■ **Problem statement**: Leave out the pictures and repeat exactly the lines from the one containing "## [0.0.1] - 2021-08-14" through the end of the records.

■ **Excerpted data**:
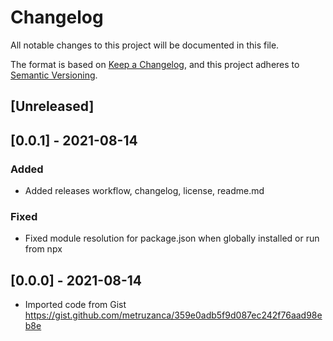 # Changelog
All notable changes to this project will be documented in this file.

The format is based on [Keep a Changelog](https://keepachangelog.com/en/1.0.0/),
and this project adheres to [Semantic Versioning](https://semver.org/spec/v2.0.0.html).

## [Unreleased]

## [0.0.1] - 2021-08-14

### Added
- Added releases workflow, changelog, license, readme.md

### Fixed
- Fixed module resolution for package.json when globally installed or run from npx

## [0.0.0] - 2021-08-14
- Imported code from Gist https://gist.github.com/metruzanca/359e0adb5f9d087ec242f76aad98eb8e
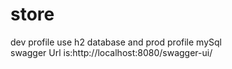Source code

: # store
dev profile use h2 database and prod profile mySql<br>
swagger Url is:http://localhost:8080/swagger-ui/<br>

■ **Answer section**:
## [0.0.1] - 2021-08-14

### Added
- Added releases workflow, changelog, license, readme.md

### Fixed
- Fixed module resolution for package.json when globally installed or run from npx

## [0.0.0] - 2021-08-14
- Imported code from Gist https://gist.github.com/metruzanca/359e0adb5f9d087ec242f76aad98eb8e
Source code

: # store
dev profile use h2 database and prod profile mySql<br>
swagger Url is:http://localhost:8080/swagger-ui/<br>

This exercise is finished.